Member of the Pennsylvania House of Representatives from the 27th district
- In office 1969–1978
- Preceded by: District created
- Succeeded by: Richard B. Chess

Member of the Pennsylvania House of Representatives from the Allegheny County district
- In office 1967–1968

Personal details
- Born: July 19, 1925 Pittsburgh, Pennsylvania
- Died: April 7, 1993 (aged 67)
- Party: Democratic
- Alma mater: Duquesne University

= Robert Geisler =

American politician

Robert A. Geisler (July 19, 1925 – April 7, 1993) was a former Democratic member of the Pennsylvania House of Representatives.

==Early life==
He was born and raised by Adam Alexander Geisler (1898-1974) and Margaret Geisler (1898-1971) and had 8 siblings in total counting him. His family is of Austrian descent.
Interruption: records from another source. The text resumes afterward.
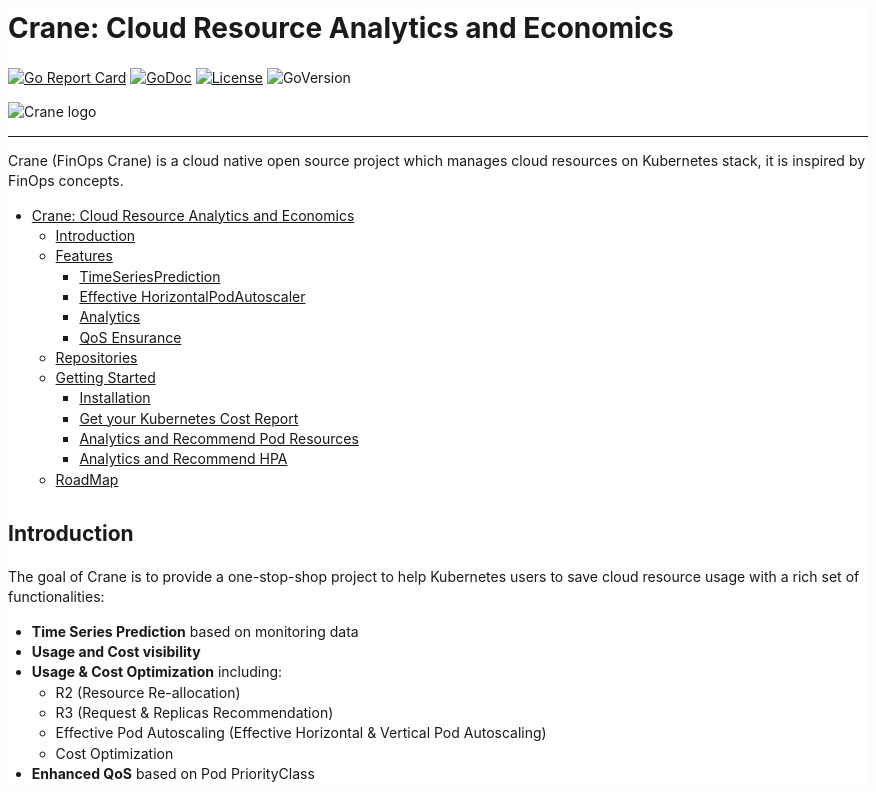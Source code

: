 # Crane: Cloud Resource Analytics and Economics

[![Go Report Card](https://goreportcard.com/badge/github.com/gocrane/crane)](https://goreportcard.com/report/github.com/gocrane/crane)
[![GoDoc](https://godoc.org/github.com/gocrane/crane?status.svg)](https://godoc.org/github.com/gocrane/crane)
[![License](https://img.shields.io/github/license/gocrane/crane)](https://www.apache.org/licenses/LICENSE-2.0.html)
![GoVersion](https://img.shields.io/github/go-mod/go-version/gocrane/crane)

<img alt="Crane logo" height="100" src="docs/images/crane.svg" title="Crane" width="200"/>

---

Crane (FinOps Crane) is a cloud native open source project which manages cloud resources on Kubernetes stack, it is inspired by FinOps concepts.

- [Crane: Cloud Resource Analytics and Economics](#crane-cloud-resource-analytics-and-economics)
  - [Introduction](#introduction)
  - [Features](#features)
    - [TimeSeriesPrediction](#Time-series-prediction)
    - [Effective HorizontalPodAutoscaler](#effective-horizontalpodautoscaler)
    - [Analytics](#analytics)
    - [QoS Ensurance](#qos-ensurance)
  - [Repositories](#repositories)
  - [Getting Started](#getting-started)
    - [Installation](#installation)
    - [Get your Kubernetes Cost Report](#get-your-kubernetes-cost-report)
    - [Analytics and Recommend Pod Resources](#analytics-and-recommend-pod-resources)
    - [Analytics and Recommend HPA](#analytics-and-recommend-hpa)
  - [RoadMap](#roadmap)

## Introduction

The goal of Crane is to provide a one-stop-shop project to help Kubernetes users to save cloud resource usage with a rich set of functionalities:

- **Time Series Prediction** based on monitoring data
- **Usage and Cost visibility**
- **Usage & Cost Optimization** including:
  - R2 (Resource Re-allocation)
  - R3 (Request & Replicas Recommendation)
  - Effective Pod Autoscaling (Effective Horizontal & Vertical Pod Autoscaling)
  - Cost Optimization
- **Enhanced QoS** based on Pod PriorityClass
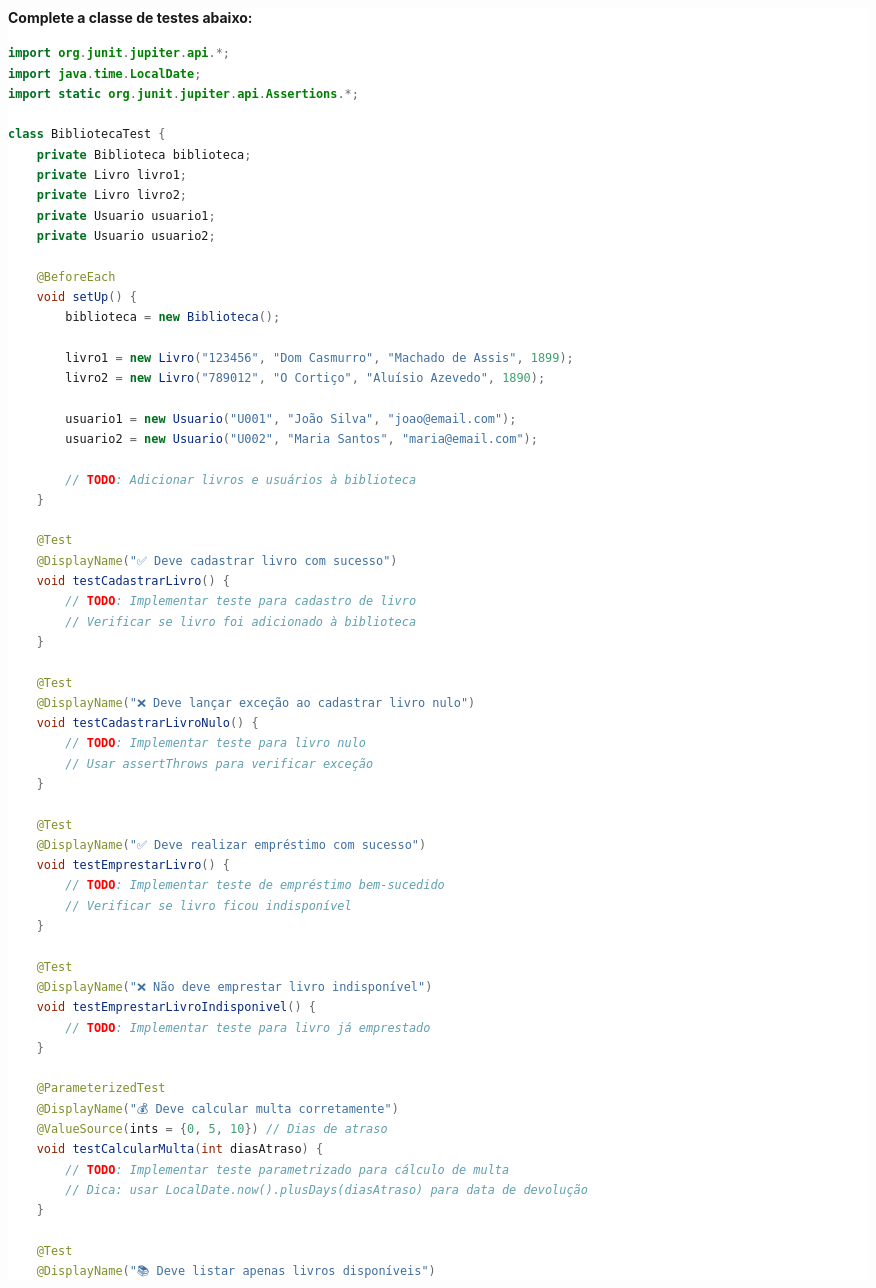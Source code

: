 **Complete a classe de testes abaixo:**

```java
import org.junit.jupiter.api.*;
import java.time.LocalDate;
import static org.junit.jupiter.api.Assertions.*;

class BibliotecaTest {
    private Biblioteca biblioteca;
    private Livro livro1;
    private Livro livro2;
    private Usuario usuario1;
    private Usuario usuario2;

    @BeforeEach
    void setUp() {
        biblioteca = new Biblioteca();
        
        livro1 = new Livro("123456", "Dom Casmurro", "Machado de Assis", 1899);
        livro2 = new Livro("789012", "O Cortiço", "Aluísio Azevedo", 1890);
        
        usuario1 = new Usuario("U001", "João Silva", "joao@email.com");
        usuario2 = new Usuario("U002", "Maria Santos", "maria@email.com");
        
        // TODO: Adicionar livros e usuários à biblioteca
    }

    @Test
    @DisplayName("✅ Deve cadastrar livro com sucesso")
    void testCadastrarLivro() {
        // TODO: Implementar teste para cadastro de livro
        // Verificar se livro foi adicionado à biblioteca
    }

    @Test
    @DisplayName("❌ Deve lançar exceção ao cadastrar livro nulo")
    void testCadastrarLivroNulo() {
        // TODO: Implementar teste para livro nulo
        // Usar assertThrows para verificar exceção
    }

    @Test
    @DisplayName("✅ Deve realizar empréstimo com sucesso")
    void testEmprestarLivro() {
        // TODO: Implementar teste de empréstimo bem-sucedido
        // Verificar se livro ficou indisponível
    }

    @Test
    @DisplayName("❌ Não deve emprestar livro indisponível")
    void testEmprestarLivroIndisponivel() {
        // TODO: Implementar teste para livro já emprestado
    }

    @ParameterizedTest
    @DisplayName("💰 Deve calcular multa corretamente")
    @ValueSource(ints = {0, 5, 10}) // Dias de atraso
    void testCalcularMulta(int diasAtraso) {
        // TODO: Implementar teste parametrizado para cálculo de multa
        // Dica: usar LocalDate.now().plusDays(diasAtraso) para data de devolução
    }

    @Test
    @DisplayName("📚 Deve listar apenas livros disponíveis")
```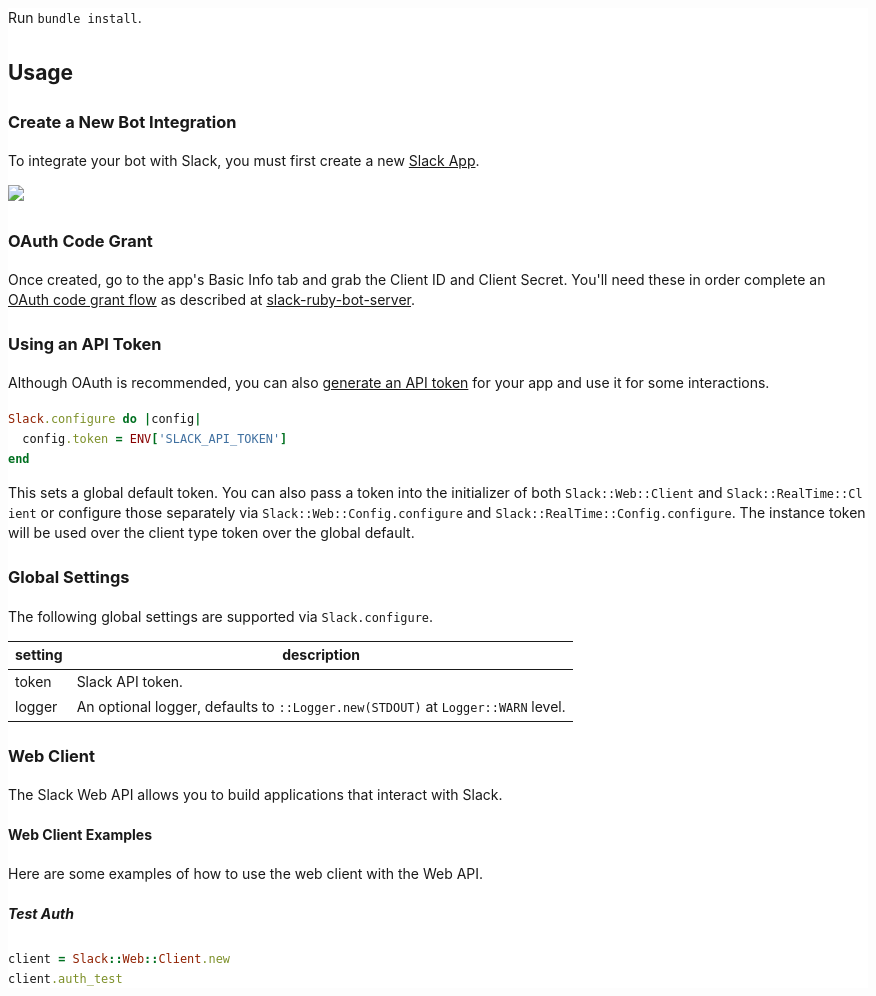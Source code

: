Run `bundle install`.

## Usage

### Create a New Bot Integration

To integrate your bot with Slack, you must first create a new [Slack App](https://api.slack.com/apps).

![](screenshots/create-app.png)

### OAuth Code Grant

Once created, go to the app's Basic Info tab and grab the Client ID and Client Secret.  You'll need these in order complete an [OAuth code grant flow](https://api.slack.com/docs/oauth#flow) as described at [slack-ruby-bot-server](https://github.com/slack-ruby/slack-ruby-bot-server).

### Using an API Token

Although OAuth is recommended, you can also [generate an API token](https://api.slack.com/tutorials/tracks/getting-a-token) for your app and use it for some interactions.

```ruby
Slack.configure do |config|
  config.token = ENV['SLACK_API_TOKEN']
end
```

This sets a global default token. You can also pass a token into the initializer of both `Slack::Web::Client` and `Slack::RealTime::Client` or configure those separately via `Slack::Web::Config.configure` and `Slack::RealTime::Config.configure`. The instance token will be used over the client type token over the global default.

### Global Settings

The following global settings are supported via `Slack.configure`.

setting      | description
-------------|-------------------------------------------------------------------------------------------------
token        | Slack API token.
logger       | An optional logger, defaults to `::Logger.new(STDOUT)` at `Logger::WARN` level.

### Web Client

The Slack Web API allows you to build applications that interact with Slack.

#### Web Client Examples

Here are some examples of how to use the web client with the Web API.

##### Test Auth

```ruby
client = Slack::Web::Client.new
client.auth_test
```
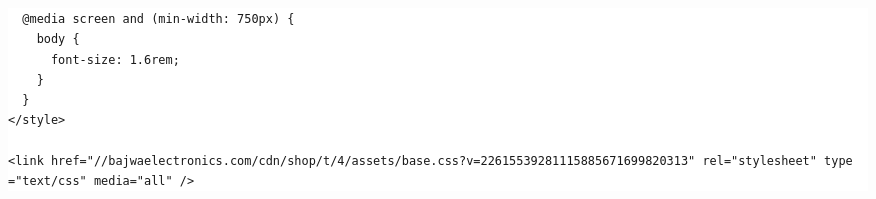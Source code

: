      @media screen and (min-width: 750px) {
        body {
          font-size: 1.6rem;
        }
      }
    </style>

    <link href="//bajwaelectronics.com/cdn/shop/t/4/assets/base.css?v=22615539281115885671699820313" rel="stylesheet" type="text/css" media="all" />
<link rel="preload" as="font" href="//bajwaelectronics.com/cdn/fonts/assistant/assistant_n4.bcd3d09dcb631dec5544b8fb7b154ff234a44630.woff2?h1=NzViNWVmLTIuYWNjb3VudC5teXNob3BpZnkuY29t&h2=YmFqd2FlbGVjdHJvbmljcy5jb20&hmac=f96e16e3022581b33de382d8b233b59578a302d94bbfce06b685a75d5bb4777a" type="font/woff2" crossorigin><link rel="preload" as="font" href="//bajwaelectronics.com/cdn/fonts/montserrat/montserrat_n4.1d581f6d4bf1a97f4cbc0b88b933bc136d38d178.woff2?h1=NzViNWVmLTIuYWNjb3VudC5teXNob3BpZnkuY29t&h2=YmFqd2FlbGVjdHJvbmljcy5jb20&hmac=99c7ab7b1f298ac0290044ee77b495ba82ea923ab341d21ef7c8b2527ca9d17f" type="font/woff2" crossorigin><link
        rel="stylesheet"
        href="//bajwaelectronics.com/cdn/shop/t/4/assets/component-predictive-search.css?v=118923337488134913561699820313"
        media="print"
        onload="this.media='all'"
      ><script>
      document.documentElement.className = document.documentElement.className.replace('no-js', 'js');
      if (Shopify.designMode) {
        document.documentElement.classList.add('shopify-design-mode');
      }
    </script>
  <link href="https://monorail-edge.shopifysvc.com" rel="dns-prefetch">
<script>(function(){if ("sendBeacon" in navigator && "performance" in window) {var session_token = document.cookie.match(/_shopify_s=([^;]*)/);function handle_abandonment_event(e) {var entries = performance.getEntries().filter(function(entry) {return /monorail-edge.shopifysvc.com/.test(entry.name);});if (!window.abandonment_tracked && entries.length === 0) {window.abandonment_tracked = true;var currentMs = Date.now();var navigation_start = performance.timing.navigationStart;var payload = {shop_id: 56346542209,url: window.location.href,navigation_start,duration: currentMs - navigation_start,session_token: session_token && session_token.length === 2 ? session_token[1] : "",page_type: "index"};window.navigator.sendBeacon("https://monorail-edge.shopifysvc.com/v1/produce", JSON.stringify({schema_id: "online_store_buyer_site_abandonment/1.1",payload: payload,metadata: {event_created_at_ms: currentMs,event_sent_at_ms: currentMs}}));}}window.addEventListener('pagehide', handle_abandonment_event);}}());</script>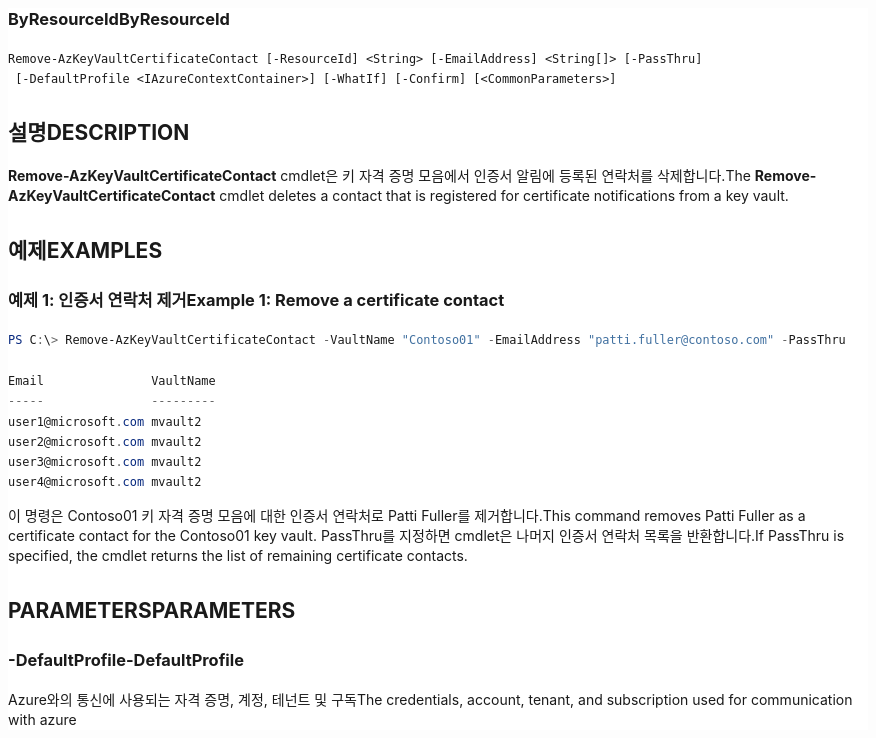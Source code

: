 ### <span data-ttu-id="5067a-107">ByResourceId</span><span class="sxs-lookup"><span data-stu-id="5067a-107">ByResourceId</span></span>
```
Remove-AzKeyVaultCertificateContact [-ResourceId] <String> [-EmailAddress] <String[]> [-PassThru]
 [-DefaultProfile <IAzureContextContainer>] [-WhatIf] [-Confirm] [<CommonParameters>]
```

## <span data-ttu-id="5067a-108">설명</span><span class="sxs-lookup"><span data-stu-id="5067a-108">DESCRIPTION</span></span>
<span data-ttu-id="5067a-109">**Remove-AzKeyVaultCertificateContact** cmdlet은 키 자격 증명 모음에서 인증서 알림에 등록된 연락처를 삭제합니다.</span><span class="sxs-lookup"><span data-stu-id="5067a-109">The **Remove-AzKeyVaultCertificateContact** cmdlet deletes a contact that is registered for certificate notifications from a key vault.</span></span>

## <span data-ttu-id="5067a-110">예제</span><span class="sxs-lookup"><span data-stu-id="5067a-110">EXAMPLES</span></span>

### <span data-ttu-id="5067a-111">예제 1: 인증서 연락처 제거</span><span class="sxs-lookup"><span data-stu-id="5067a-111">Example 1: Remove a certificate contact</span></span>
```powershell
PS C:\> Remove-AzKeyVaultCertificateContact -VaultName "Contoso01" -EmailAddress "patti.fuller@contoso.com" -PassThru

Email               VaultName
-----               ---------
user1@microsoft.com mvault2
user2@microsoft.com mvault2
user3@microsoft.com mvault2
user4@microsoft.com mvault2
```

<span data-ttu-id="5067a-112">이 명령은 Contoso01 키 자격 증명 모음에 대한 인증서 연락처로 Patti Fuller를 제거합니다.</span><span class="sxs-lookup"><span data-stu-id="5067a-112">This command removes Patti Fuller as a certificate contact for the Contoso01 key vault.</span></span>  <span data-ttu-id="5067a-113">PassThru를 지정하면 cmdlet은 나머지 인증서 연락처 목록을 반환합니다.</span><span class="sxs-lookup"><span data-stu-id="5067a-113">If PassThru is specified, the cmdlet returns the list of remaining certificate contacts.</span></span>

## <span data-ttu-id="5067a-114">PARAMETERS</span><span class="sxs-lookup"><span data-stu-id="5067a-114">PARAMETERS</span></span>

### <span data-ttu-id="5067a-115">-DefaultProfile</span><span class="sxs-lookup"><span data-stu-id="5067a-115">-DefaultProfile</span></span>
<span data-ttu-id="5067a-116">Azure와의 통신에 사용되는 자격 증명, 계정, 테넌트 및 구독</span><span class="sxs-lookup"><span data-stu-id="5067a-116">The credentials, account, tenant, and subscription used for communication with azure</span></span>
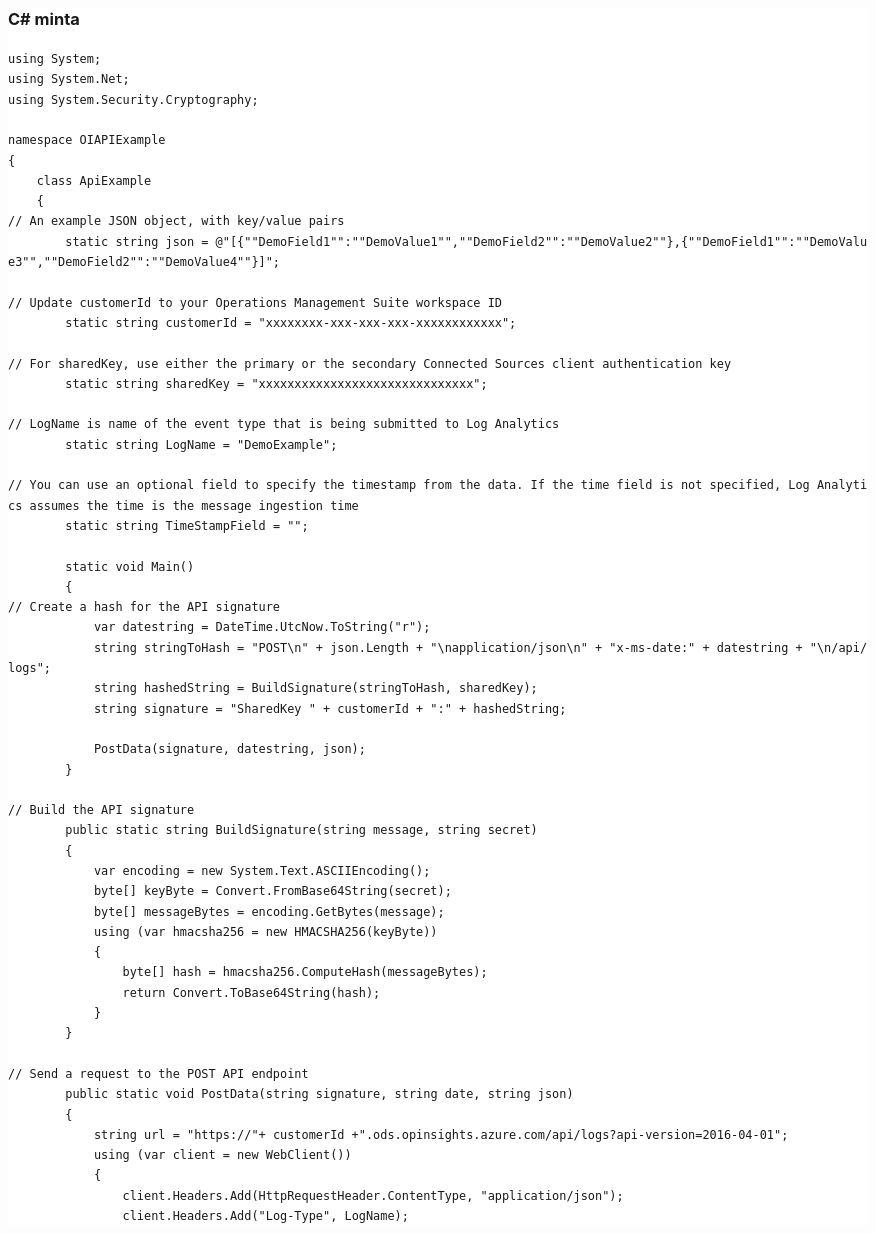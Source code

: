 ### <a name="c-sample"></a>C# minta

```
using System;
using System.Net;
using System.Security.Cryptography;

namespace OIAPIExample
{
    class ApiExample
    {
// An example JSON object, with key/value pairs
        static string json = @"[{""DemoField1"":""DemoValue1"",""DemoField2"":""DemoValue2""},{""DemoField1"":""DemoValue3"",""DemoField2"":""DemoValue4""}]";

// Update customerId to your Operations Management Suite workspace ID
        static string customerId = "xxxxxxxx-xxx-xxx-xxx-xxxxxxxxxxxx";

// For sharedKey, use either the primary or the secondary Connected Sources client authentication key   
        static string sharedKey = "xxxxxxxxxxxxxxxxxxxxxxxxxxxxxx";

// LogName is name of the event type that is being submitted to Log Analytics
        static string LogName = "DemoExample";

// You can use an optional field to specify the timestamp from the data. If the time field is not specified, Log Analytics assumes the time is the message ingestion time
        static string TimeStampField = "";

        static void Main()
        {
// Create a hash for the API signature
            var datestring = DateTime.UtcNow.ToString("r");
            string stringToHash = "POST\n" + json.Length + "\napplication/json\n" + "x-ms-date:" + datestring + "\n/api/logs";
            string hashedString = BuildSignature(stringToHash, sharedKey);
            string signature = "SharedKey " + customerId + ":" + hashedString;

            PostData(signature, datestring, json);
        }

// Build the API signature
        public static string BuildSignature(string message, string secret)
        {
            var encoding = new System.Text.ASCIIEncoding();
            byte[] keyByte = Convert.FromBase64String(secret);
            byte[] messageBytes = encoding.GetBytes(message);
            using (var hmacsha256 = new HMACSHA256(keyByte))
            {
                byte[] hash = hmacsha256.ComputeHash(messageBytes);
                return Convert.ToBase64String(hash);
            }
        }

// Send a request to the POST API endpoint
        public static void PostData(string signature, string date, string json)
        {
            string url = "https://"+ customerId +".ods.opinsights.azure.com/api/logs?api-version=2016-04-01";
            using (var client = new WebClient())
            {
                client.Headers.Add(HttpRequestHeader.ContentType, "application/json");
                client.Headers.Add("Log-Type", LogName);
```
==Military and Political Background==
He enrolled into Langley High School and attended Duquesne University. After he graduated he was drafted into the United States Air Force and served in World War II. In 1947 he became an auditor for the city of Pittsburgh and ended his service in 1952. During the 1969 house election, he ran for the democrat side and ultimately won the race. He became a member of the 27th district of Pennsylvania house of representatives starting from that year and ended his term in 1978.

==Death==
In the early hours of April 7, 1993, Robert had died from a sudden heart attack. He was only 67 years old. Robert is survived through his wife and two daughters.